2013 AFC Cup

Tournament details
- Dates: 9 February – 2 November 2013
- Teams: 34 (from 17 associations)

Final positions
- Champions: Al-Kuwait (3rd title)
- Runners-up: Al-Qadsia

Tournament statistics
- Matches played: 118
- Goals scored: 409 (3.47 per match)
- Attendance: 504,544 (4,276 per match)
- Top scorer: Issam Jemâa (16 goals)
- Best player: Bader Al-Mutawa

= 2013 AFC Cup =

10th secondary club football tournament organized by the

The 2013 AFC Cup was the tenth edition of the AFC Cup, a football competition organized by the Asian Football Confederation (AFC) for clubs from "developing countries" in Asia.

In an all-Kuwait final, defending champions Al-Kuwait defeated Al-Qadsia 2–0 to win their third AFC Cup title in five years, becoming the first team to win the AFC Cup three times. Both finalists also qualified for the 2014 AFC Champions League.

==Association team allocation==
The AFC laid out the procedure for deciding the participating associations and the allocation of slots, with the final decision to be made by the AFC in November 2012. The following changes to the list of participating associations may be made from the 2012 AFC Cup if the AFC approved the following applications made by any association:
- An association originally participating in the AFC Cup may apply to participate in the 2013 AFC Champions League.

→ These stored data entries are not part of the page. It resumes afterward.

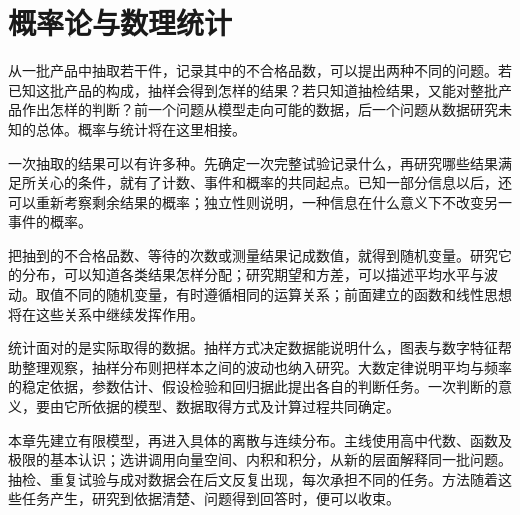 \chapter{概率论与数理统计}
\label{chap:probability}

从一批产品中抽取若干件，记录其中的不合格品数，可以提出两种不同的问题。若已知这批产品的构成，抽样会得到怎样的结果？若只知道抽检结果，又能对整批产品作出怎样的判断？前一个问题从模型走向可能的数据，后一个问题从数据研究未知的总体。概率与统计将在这里相接。

一次抽取的结果可以有许多种。先确定一次完整试验记录什么，再研究哪些结果满足所关心的条件，就有了计数、事件和概率的共同起点。已知一部分信息以后，还可以重新考察剩余结果的概率；独立性则说明，一种信息在什么意义下不改变另一事件的概率。

把抽到的不合格品数、等待的次数或测量结果记成数值，就得到随机变量。研究它的分布，可以知道各类结果怎样分配；研究期望和方差，可以描述平均水平与波动。取值不同的随机变量，有时遵循相同的运算关系；前面建立的函数和线性思想将在这些关系中继续发挥作用。

统计面对的是实际取得的数据。抽样方式决定数据能说明什么，图表与数字特征帮助整理观察，抽样分布则把样本之间的波动也纳入研究。大数定律说明平均与频率的稳定依据，参数估计、假设检验和回归据此提出各自的判断任务。一次判断的意义，要由它所依据的模型、数据取得方式及计算过程共同确定。

本章先建立有限模型，再进入具体的离散与连续分布。主线使用高中代数、函数及极限的基本认识；选讲调用向量空间、内积和积分，从新的层面解释同一批问题。抽检、重复试验与成对数据会在后文反复出现，每次承担不同的任务。方法随着这些任务产生，研究到依据清楚、问题得到回答时，便可以收束。


















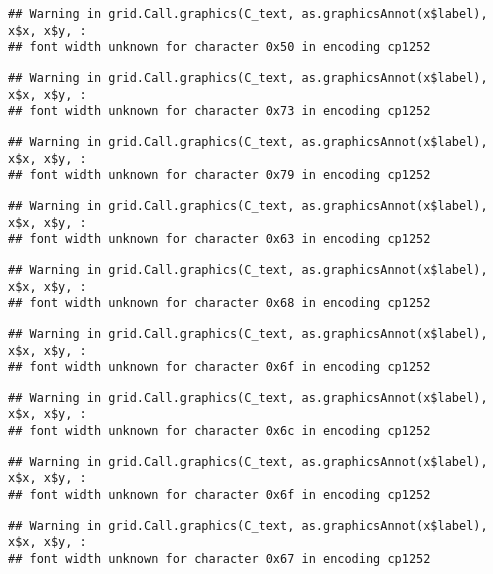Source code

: \documentclass[
]{article}
\begin{document}
\begin{verbatim}
## Warning in grid.Call.graphics(C_text, as.graphicsAnnot(x$label), x$x, x$y, :
## font width unknown for character 0x50 in encoding cp1252
\end{verbatim}

\begin{verbatim}
## Warning in grid.Call.graphics(C_text, as.graphicsAnnot(x$label), x$x, x$y, :
## font width unknown for character 0x73 in encoding cp1252
\end{verbatim}

\begin{verbatim}
## Warning in grid.Call.graphics(C_text, as.graphicsAnnot(x$label), x$x, x$y, :
## font width unknown for character 0x79 in encoding cp1252
\end{verbatim}

\begin{verbatim}
## Warning in grid.Call.graphics(C_text, as.graphicsAnnot(x$label), x$x, x$y, :
## font width unknown for character 0x63 in encoding cp1252
\end{verbatim}

\begin{verbatim}
## Warning in grid.Call.graphics(C_text, as.graphicsAnnot(x$label), x$x, x$y, :
## font width unknown for character 0x68 in encoding cp1252
\end{verbatim}

\begin{verbatim}
## Warning in grid.Call.graphics(C_text, as.graphicsAnnot(x$label), x$x, x$y, :
## font width unknown for character 0x6f in encoding cp1252
\end{verbatim}

\begin{verbatim}
## Warning in grid.Call.graphics(C_text, as.graphicsAnnot(x$label), x$x, x$y, :
## font width unknown for character 0x6c in encoding cp1252
\end{verbatim}

\begin{verbatim}
## Warning in grid.Call.graphics(C_text, as.graphicsAnnot(x$label), x$x, x$y, :
## font width unknown for character 0x6f in encoding cp1252
\end{verbatim}

\begin{verbatim}
## Warning in grid.Call.graphics(C_text, as.graphicsAnnot(x$label), x$x, x$y, :
## font width unknown for character 0x67 in encoding cp1252
\end{verbatim}
\end{document}
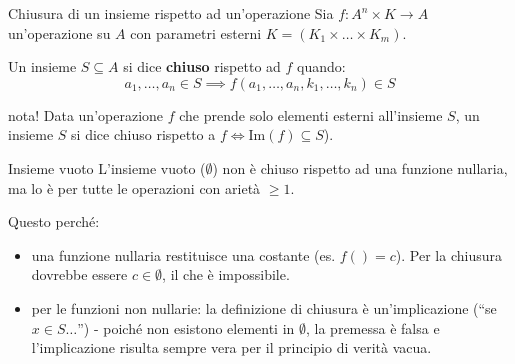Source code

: \documentclass[a4paper,11pt]{report}
\begin{document}
\begin{defframe}{Chiusura di un insieme rispetto ad un'operazione}{}
    Sia \( f: A^n \times K \to A \) un'operazione su \( A \) con parametri esterni \( K = (K_1 \times \dots \times K_m) \). 

    Un insieme \( S \subseteq A \) si dice \textbf{chiuso} rispetto ad \( f \) quando:
    \[
        a_1, \dots, a_n \in S \implies f( a_1, \dots, a_n,  k_1, \dots, k_n) \in S
    \]

    \begin{gframe}{nota!}
        Data un'operazione \( f \) che prende solo elementi esterni all'insieme \( S \), un insieme \( S \) si dice chiuso rispetto a \(f \iff \text{Im}(f) \subseteq S \)).
    \end{gframe}

    \begin{gframe}{Insieme vuoto}
        L'insieme vuoto (\( \emptyset \)) non è chiuso rispetto ad una funzione nullaria, ma lo è per tutte le operazioni con arietà \( \geq 1 \).

        Questo perché:
    \begin{itemize}
        \item una funzione nullaria restituisce una costante (es. \( f() = c \)). Per la chiusura dovrebbe essere \( c \in \emptyset \), il che è impossibile.
        \item per le funzioni non nullarie: la definizione di chiusura è un'implicazione (``se \( x \in S \dots \)'') - poiché non esistono elementi in \( \emptyset \), la premessa è falsa e l'implicazione risulta sempre vera per il principio di verità vacua.
    \end{itemize}
    \end{gframe}
\end{defframe}
\end{document}
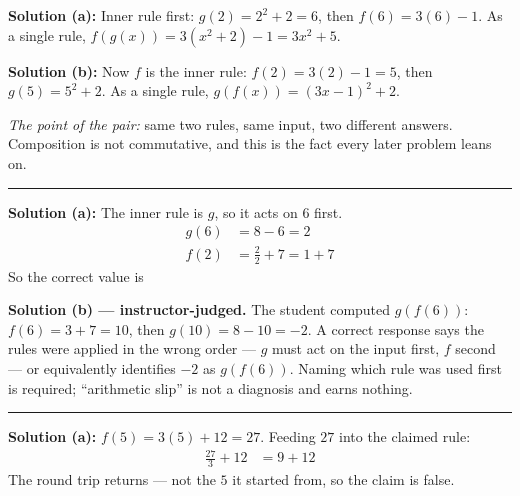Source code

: \documentclass[12pt]{article}
\begin{document}




\textbf{Solution (a):} Inner rule first: $g(2) = 2^2 + 2 = 6$, then $f(6) = 3(6) - 1$. As a
single rule, $f(g(x)) = 3(x^2 + 2) - 1 = 3x^2 + 5$. 

\textbf{Solution (b):} Now $f$ is the inner rule: $f(2) = 3(2) - 1 = 5$, then
$g(5) = 5^2 + 2$. As a single rule, $g(f(x)) = (3x - 1)^2 + 2$. 

\vspace{0.1cm}
\noindent\emph{The point of the pair:} same two rules, same input, two different answers.
Composition is not commutative, and this is the fact every later problem leans on.

\vspace{0.2cm}\noindent\rule{\linewidth}{0.2pt}


\textbf{Solution (a):} The inner rule is $g$, so it acts on $6$ first.
\begin{align*}
  g(6) &= 8 - 6 = 2 \\
  f(2) &= \frac{2}{2} + 7 = 1 + 7
\end{align*}
So the correct value is 

\vspace{0.15cm}
\textbf{Solution (b) --- instructor-judged.} The student computed $g(f(6))$:
$f(6) = 3 + 7 = 10$, then $g(10) = 8 - 10 = -2$. A correct response says the rules were
applied in the wrong order --- $g$ must act on the input first, $f$ second --- or
equivalently identifies $-2$ as $g(f(6))$. Naming which rule was used first is required;
``arithmetic slip'' is not a diagnosis and earns nothing.

\vspace{0.2cm}\noindent\rule{\linewidth}{0.2pt}


\textbf{Solution (a):} $f(5) = 3(5) + 12 = 27$. Feeding $27$ into the claimed rule:
\begin{align*}
  \frac{27}{3} + 12 &= 9 + 12
\end{align*}
The round trip returns  --- not the $5$ it started from, so the claim is false.
\end{document}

An association may participate in both the AFC Champions League and the AFC Cup if it only partially fulfills the AFC Champions League criteria.
- An association originally participating in the AFC President's Cup may apply to participate in the 2013 AFC Cup.

The following changes in the participating associations were made compared to the previous year:
- Losers of the AFC Champions League qualifying play-off did not participate in the AFC Cup.
- Tajikistan clubs' participation was upgraded from the AFC President's Cup to the AFC Cup starting from 2013 by the AFC.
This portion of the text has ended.